## Work item
Using the records below, count the lines with "mean" in them. Give the number only.

## Provided material
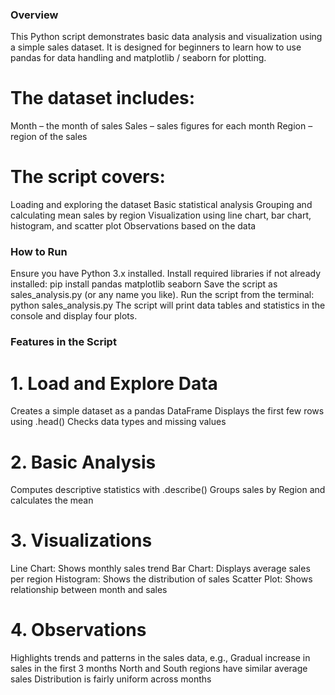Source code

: ### Overview
This Python script demonstrates basic data analysis and visualization using a simple sales dataset. It is designed for beginners to learn how to use pandas for data handling and matplotlib / seaborn for plotting.

# The dataset includes:
Month – the month of sales
Sales – sales figures for each month
Region – region of the sales

# The script covers:
Loading and exploring the dataset
Basic statistical analysis
Grouping and calculating mean sales by region
Visualization using line chart, bar chart, histogram, and scatter plot
Observations based on the data

### How to Run
Ensure you have Python 3.x installed.
Install required libraries if not already installed:
pip install pandas matplotlib seaborn
Save the script as sales_analysis.py (or any name you like).
Run the script from the terminal:
python sales_analysis.py
The script will print data tables and statistics in the console and display four plots.

### Features in the Script
# 1. Load and Explore Data
Creates a simple dataset as a pandas DataFrame
Displays the first few rows using .head()
Checks data types and missing values

# 2. Basic Analysis
Computes descriptive statistics with .describe()
Groups sales by Region and calculates the mean

# 3. Visualizations
Line Chart: Shows monthly sales trend
Bar Chart: Displays average sales per region
Histogram: Shows the distribution of sales
Scatter Plot: Shows relationship between month and sales

# 4. Observations
Highlights trends and patterns in the sales data, e.g.,
Gradual increase in sales in the first 3 months
North and South regions have similar average sales
Distribution is fairly uniform across months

## Output for this exercise
2